Disney offers a description of the technology:

“The RF Devices use technology similar to the radio and computer technology in smart phones, video game controllers, credit cards and “easy pass” toll payment systems. Many of the features enabled by your RF Device will be accessed by “touching” your RF Device to touch points located throughout our Resorts. (For security purposes, you may also be required to provide additional authentication information to enable certain functions, such as a biometric read or PIN.) Other features are triggered automatically when readers located throughout the Resort recognize your RF Device when you are within the vicinity of the readers.”

It’s no secret that RF-enabled devices have been cloned, or duplicated, quite frequently in the past, sometimes far too easily. Moreover, a guest could certainly drop their card somewhere in the parks and anyone who finds it could potentially gain access to hotel rooms and shopping accounts. Because of this, Disney adds on their web site, “We are not responsible for any unauthorized use of RF Devices. If your RF Device is lost or stolen, contact Guest Services at 407-WDISNEY (407-934-7639).”

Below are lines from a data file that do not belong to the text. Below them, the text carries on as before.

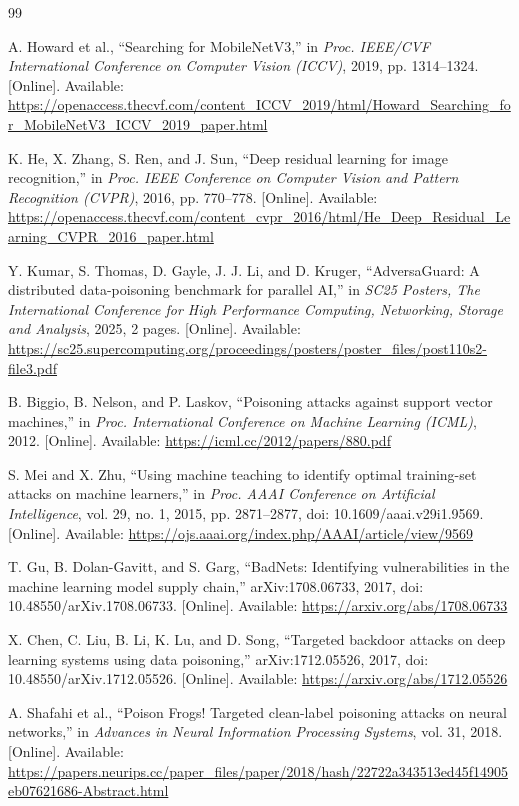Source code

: ﻿\documentclass[6p,10pt,times]{ieeeaccess}
\begin{document}
\begin{thebibliography}{99}

A. Howard et al., ``Searching for MobileNetV3,'' in \emph{Proc. IEEE/CVF International Conference on Computer Vision (ICCV)}, 2019, pp. 1314--1324. [Online]. Available: \url{https://openaccess.thecvf.com/content_ICCV_2019/html/Howard_Searching_for_MobileNetV3_ICCV_2019_paper.html}

K. He, X. Zhang, S. Ren, and J. Sun, ``Deep residual learning for image recognition,'' in \emph{Proc. IEEE Conference on Computer Vision and Pattern Recognition (CVPR)}, 2016, pp. 770--778. [Online]. Available: \url{https://openaccess.thecvf.com/content_cvpr_2016/html/He_Deep_Residual_Learning_CVPR_2016_paper.html}

Y. Kumar, S. Thomas, D. Gayle, J. J. Li, and D. Kruger, ``AdversaGuard: A distributed data-poisoning benchmark for parallel AI,'' in \emph{SC25 Posters, The International Conference for High Performance Computing, Networking, Storage and Analysis}, 2025, 2 pages. [Online]. Available: \url{https://sc25.supercomputing.org/proceedings/posters/poster_files/post110s2-file3.pdf}

B. Biggio, B. Nelson, and P. Laskov, ``Poisoning attacks against support vector machines,'' in \emph{Proc. International Conference on Machine Learning (ICML)}, 2012. [Online]. Available: \url{https://icml.cc/2012/papers/880.pdf}

S. Mei and X. Zhu, ``Using machine teaching to identify optimal training-set attacks on machine learners,'' in \emph{Proc. AAAI Conference on Artificial Intelligence}, vol. 29, no. 1, 2015, pp. 2871--2877, doi: 10.1609/aaai.v29i1.9569. [Online]. Available: \url{https://ojs.aaai.org/index.php/AAAI/article/view/9569}

T. Gu, B. Dolan-Gavitt, and S. Garg, ``BadNets: Identifying vulnerabilities in the machine learning model supply chain,'' arXiv:1708.06733, 2017, doi: 10.48550/arXiv.1708.06733. [Online]. Available: \url{https://arxiv.org/abs/1708.06733}

X. Chen, C. Liu, B. Li, K. Lu, and D. Song, ``Targeted backdoor attacks on deep learning systems using data poisoning,'' arXiv:1712.05526, 2017, doi: 10.48550/arXiv.1712.05526. [Online]. Available: \url{https://arxiv.org/abs/1712.05526}

A. Shafahi et al., ``Poison Frogs! Targeted clean-label poisoning attacks on neural networks,'' in \emph{Advances in Neural Information Processing Systems}, vol. 31, 2018. [Online]. Available: \url{https://papers.neurips.cc/paper_files/paper/2018/hash/22722a343513ed45f14905eb07621686-Abstract.html}


\end{thebibliography}
\end{document}
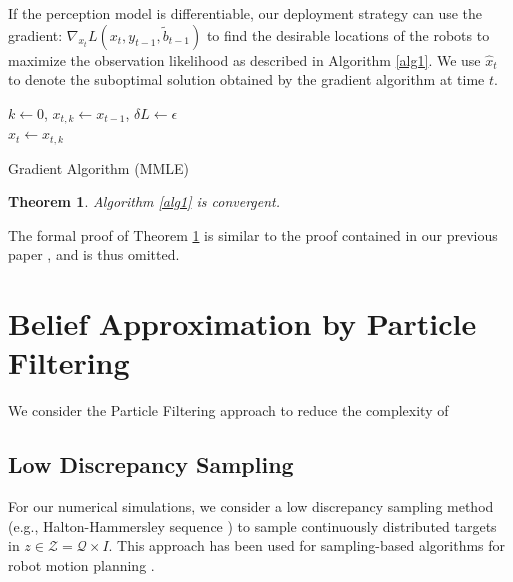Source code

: \documentclass[letterpaper, 10 pt, conference]{ieeeconf}
\newtheorem{theorem}{Theorem}[section]
\newcommand{\Ram}[1]{{\normalsize{\textbf{({\color{green}Ram:\ }#1)}}}}
\newcommand{\HJ}[1]{{\color{black}{#1}}}
\begin{document}
If the perception model is differentiable, our deployment strategy can use the gradient: 
$
\nabla_{x_t} L(x_t,y_{t-1},\widetilde{b}_{t-1})
$
to find the desirable locations of the robots to maximize the observation likelihood as described in Algorithm \ref{alg1}.  
We use $\hat{x}_t$ to denote the suboptimal solution obtained by the gradient algorithm at time $t$.

{\tiny{
		\begin{algorithm}
			\DontPrintSemicolon
			$k \gets 0$, $x_{t,k} \gets x_{t-1}$, $\delta{L} \gets \epsilon$\\
\Return $\hat{x}_t \gets x_{t,k}$
			\caption{Gradient Algorithm (MMLE)}\label{alg1}
		\end{algorithm}
}}


\begin{theorem}
	Algorithm \ref{alg1} is convergent.
	\label{thm1}
\end{theorem}
The formal proof of Theorem \ref{thm1} is similar to the proof
contained in our previous paper \cite{park2014robust}, and is thus omitted.

\section{Belief Approximation by Particle Filtering}
\label{sec:sec6}
We consider the Particle Filtering approach to reduce the complexity of \HJ{the map reconstruction process.} 

\subsection{Low Discrepancy Sampling} 
For our numerical simulations, we consider a low discrepancy sampling method (e.g., Halton-Hammersley sequence \cite{beardwood1959shortest}) to sample continuously distributed targets in $z \in \mathcal{Z} = \mathcal{Q} \times {I}$. 
This approach has been used for sampling-based algorithms for robot motion planning \cite{lavalle2006planning}.
\end{document}
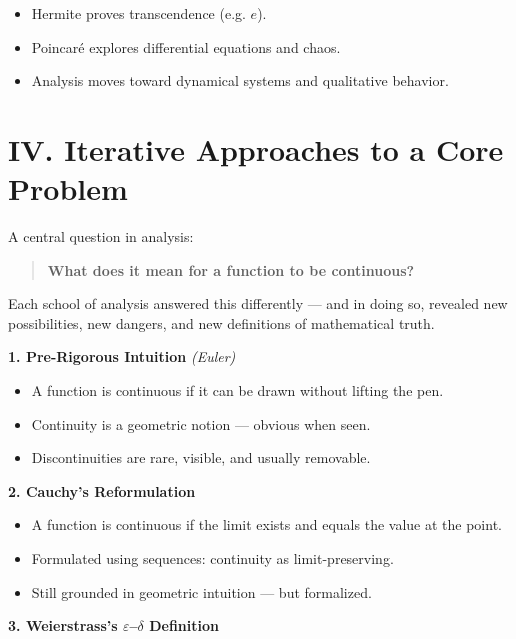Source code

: \documentclass[9pt]{article}
\begin{document}
\begin{itemize}
  \item Hermite proves transcendence (e.g. $e$).
  \item Poincaré explores differential equations and chaos.
  \item Analysis moves toward dynamical systems and qualitative behavior.
\end{itemize}

\newpage

\section*{IV. Iterative Approaches to a Core Problem}

A central question in analysis:

\begin{quote}
\textbf{What does it mean for a function to be continuous?}
\end{quote}

\noindent
Each school of analysis answered this differently — and in doing so, revealed new possibilities, new dangers, and new definitions of mathematical truth.

\bigskip

\textbf{1. Pre-Rigorous Intuition} \hfill \textit{(Euler)}

\begin{itemize}
  \item A function is continuous if it can be drawn without lifting the pen.
  \item Continuity is a geometric notion — obvious when seen.
  \item Discontinuities are rare, visible, and usually removable.
\end{itemize}

\bigskip

\textbf{2. Cauchy’s Reformulation}

\begin{itemize}
  \item A function is continuous if the limit exists and equals the value at the point.
  \item Formulated using sequences: continuity as limit-preserving.
  \item Still grounded in geometric intuition — but formalized.
\end{itemize}

\bigskip

\textbf{3. Weierstrass’s $\varepsilon$–$\delta$ Definition}
\end{document}
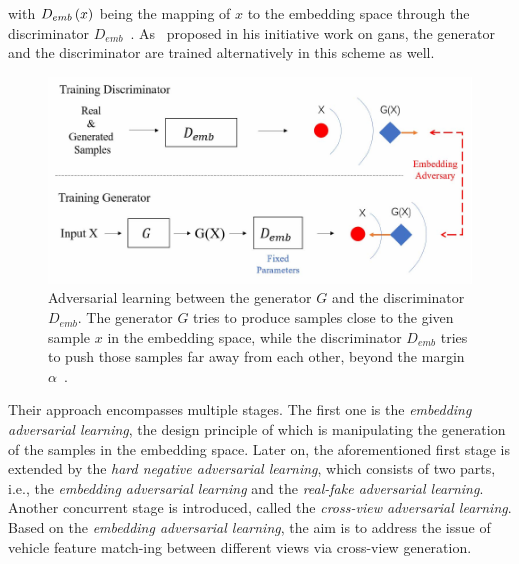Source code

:\noindent with ${D_{emb}} \left( x \right)$ being the mapping of $x$ to the embedding space through the discriminator $D_{emb}$~\cite{Lou2019}. As~\cite{Goodfellow2014} proposed in his initiative work on \glspl{gan}, the generator and the discriminator are trained alternatively in this scheme as well.

\begin{figure}[t]
    \centerline{\includegraphics[width=0.8\linewidth]{figures/theoretical_foundations/ealn_discriminator_generator_scheme.pdf}}
    \caption[Embedding adversarial learning architecture]{Adversarial learning between the generator $G$ and the discriminator $D_{emb}$. The generator $G$ tries to produce samples close to the given sample $x$ in the embedding space, while the discriminator $D_{emb}$ tries to push those samples far away from each other, beyond the margin $\alpha$~\cite{Lou2019}.}
    \label{fig:EALNDiscriminatorGeneratorScheme}
\end{figure}

Their approach encompasses multiple stages. The first one is the \emph{embedding adversarial learning}, the design principle of which is manipulating the generation of the samples in the embedding space. Later on, the aforementioned first stage is extended by the \emph{hard negative adversarial learning}, which consists of two parts, i.e., the \emph{embedding adversarial learning} and the \emph{real-fake adversarial learning}. Another concurrent stage is introduced, called the \emph{cross-view adversarial learning}. Based on the \emph{embedding adversarial learning}, the aim is to address the issue of vehicle feature match-ing between different views via cross-view generation.
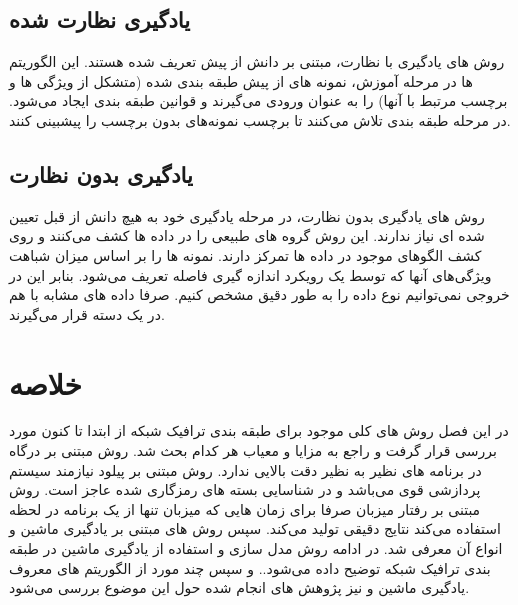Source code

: \subsection{یادگیری نظارت شده}
روش های یادگیری با نظارت، مبتنی بر دانش از پیش تعریف شده هستند. این الگوریتم ها در مرحله آموزش، نمونه های از پیش طبقه بندی شده (متشکل از ویژگی ها و
برچسب مرتبط با آنها) را به عنوان ورودی می‌گیرند و قوانین طبقه بندی ایجاد می‌شود. در مرحله طبقه بندی تلاش می‌کنند تا برچسب نمونه‌های بدون برچسب را پیشبینی
کنند.

\subsection{یادگیری بدون نظارت}
روش های یادگیری بدون نظارت، در مرحله یادگیری خود به هیچ دانش از قبل تعیین شده ای نیاز ندارند. این روش گروه های طبیعی را در داده ها کشف می‌کنند و روی کشف الگوهای موجود در داده ها تمرکز دارند. نمونه ها را بر اساس میزان شباهت ویژگی‌های آنها که توسط یک رویکرد اندازه گیری فاصله تعریف می‌شود. بنابر این در خروجی نمی‌توانیم نوع داده را به طور دقیق مشخص کنیم. صرفا داده های مشابه با هم در یک دسته قرار می‌گیرند.
\section{خلاصه}
در این فصل روش های کلی موجود برای طبقه بندی ترافیک شبکه از ابتدا تا کنون مورد بررسی قرار گرفت و راجع به مزایا و معیاب هر کدام بحث شد. روش مبتنی بر درگاه در برنامه های نظیر به نظیر دقت بالایی ندارد. روش مبتنی بر پیلود نیازمند سیستم پردازشی قوی می‌باشد و در شناسایی بسته های رمزگاری شده عاجز است. روش مبتنی بر رفتار میزبان صرفا برای زمان هایی که میزبان تنها از یک برنامه در لحظه استفاده می‌کند نتایج دقیقی تولید می‌کند. سپس روش های مبتنی بر یادگیری ماشین و انواع آن معرفی شد.
در ادامه روش مدل سازی و استفاده از یادگیری ماشین در طبقه بندی ترافیک شبکه توضیح داده می‌شود.. و سپس چند مورد از الگوریتم های معروف یادگیری ماشین و نیز پژوهش های انجام شده حول این موضوع بررسی می‌شود.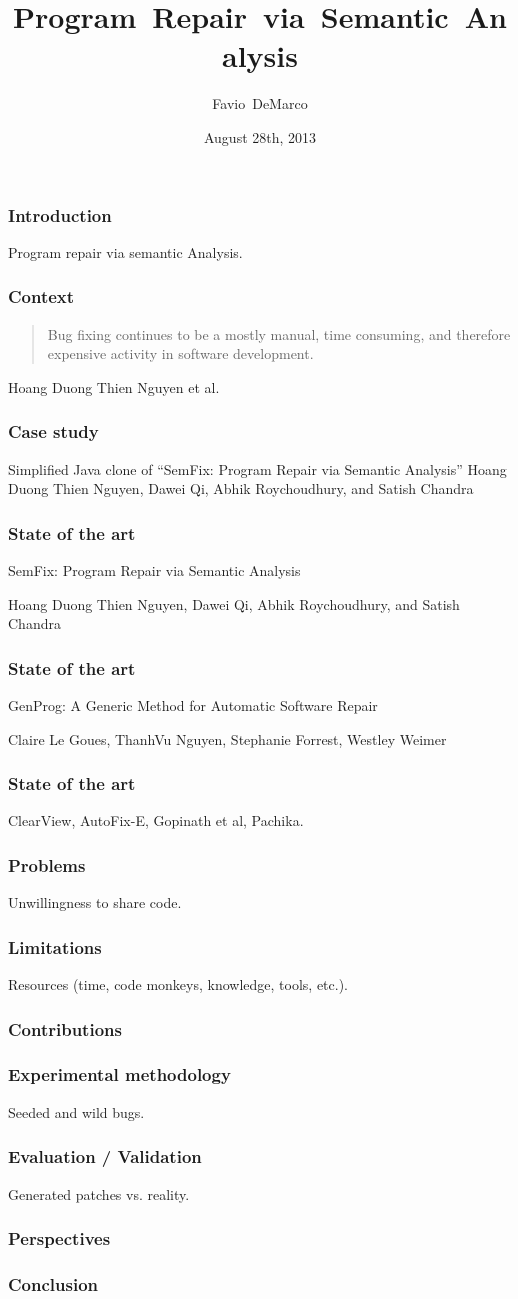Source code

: \documentclass{beamer}
\title
  [Program Repair via Semantic Analysis]
  {Program~Repair~via~Semantic~Analysis}
\author[DeMarco]{Favio~DeMarco}
\institute[U.B.A. - INRIA]{Universidad de Buenos Aires - INRIA}
\date[08/28/2013]{August 28th, 2013}
\begin{document}
\frame
  {
    \titlepage
  }

  \frame
  {
    \frametitle{Introduction}
    Program repair via semantic Analysis.
  }

  \frame
  {
    \frametitle{Context}
    \begin{quote}
    Bug fixing continues to be a mostly manual, time consuming, and therefore expensive activity in software development.
    \end{quote}
    Hoang Duong Thien Nguyen et al.
}

  \frame
  {
    \frametitle{Case study}
    Simplified Java clone of ``SemFix: Program Repair via Semantic Analysis''
Hoang Duong Thien Nguyen, Dawei Qi, Abhik Roychoudhury, and Satish Chandra
  }

{
  \frame
  {
    \frametitle{State of the art}
    SemFix: Program Repair via Semantic Analysis

Hoang Duong Thien Nguyen, Dawei Qi, Abhik Roychoudhury, and Satish Chandra
  }
}

{
  \frame
  {
    \frametitle{State of the art}
    GenProg: A Generic Method for Automatic Software Repair
    
Claire Le Goues, ThanhVu Nguyen, Stephanie Forrest, Westley Weimer
  }
}

{
  \frame
  {
    \frametitle{State of the art}
    ClearView, AutoFix-E, Gopinath et al, Pachika.
  }
}

  \frame
  {
    \frametitle{Problems}
    Unwillingness to share code.
  }
  
  \frame
  {
    \frametitle{Limitations}
    Resources (time, code monkeys, knowledge, tools, etc.).
  }

  \frame
  {
    \frametitle{Contributions}
  }


  \frame
  {
    \frametitle{Experimental methodology}
    Seeded and wild bugs.
  }
  
  \frame
  {
    \frametitle{Evaluation / Validation}
    Generated patches vs. reality.
  }
  
  \frame
  {
    \frametitle{Perspectives}
    
  }
  
  \frame
  {
    \frametitle{Conclusion}
    
  }
  
\end{document}
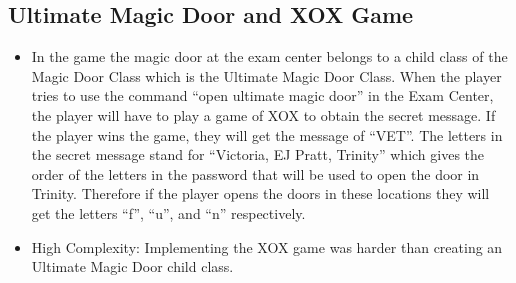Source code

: \documentclass[11pt]{article}
\begin{document}
\begin{enumerate}
\subsection*{Ultimate Magic Door and XOX Game}
\begin{itemize}
    \item In the game the magic door at the exam center belongs to a child class of the Magic Door Class which is the Ultimate Magic Door Class. When the player tries to use the command “open ultimate magic door” in the Exam Center, the player will have to play a game of XOX to obtain the secret message. If the player wins the game, they will get the message of “VET”. The letters in the secret message stand for “Victoria, EJ Pratt, Trinity” which gives the order of the letters in the password that will be used to open the door in Trinity. Therefore if the player opens the doors in these locations they will get the letters “f”, “u”, and “n” respectively.
    \item High Complexity: Implementing the XOX game was harder than creating an Ultimate Magic Door child class.
\end{itemize}

\end{enumerate}
\end{document}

The new “My Disney Experience” web site allows easy access to all aspects of World Disney World on any device, whether a computer, iPad, or mobile phone. No plug-ins are required to navigate from the broadest view of all Walt Disney World offerings down to specific attractions and restaurants.


The full rollout of these new technologies is well underway, with RF-equipped scanners now showing up at theme park entrances, ride and show queues, and merchandise and dining locations. FastPass+ is currently testing among a select group of guests and is expected to be officially launched soon.

In the future, theme park guests can expect a new level of interaction as Disney moves even beyond these reservation capabilities, utilizing RF technology to facilitate unique experiences in and around attractions targeted toward specific guests, all under the banner of “NextGen.” But for now, vacation planning is in the midst of being revolutionized, reducing time spent waiting in long lines, instead offering a set of handy high-tech tools to better enjoy a visit to Walt Disney World.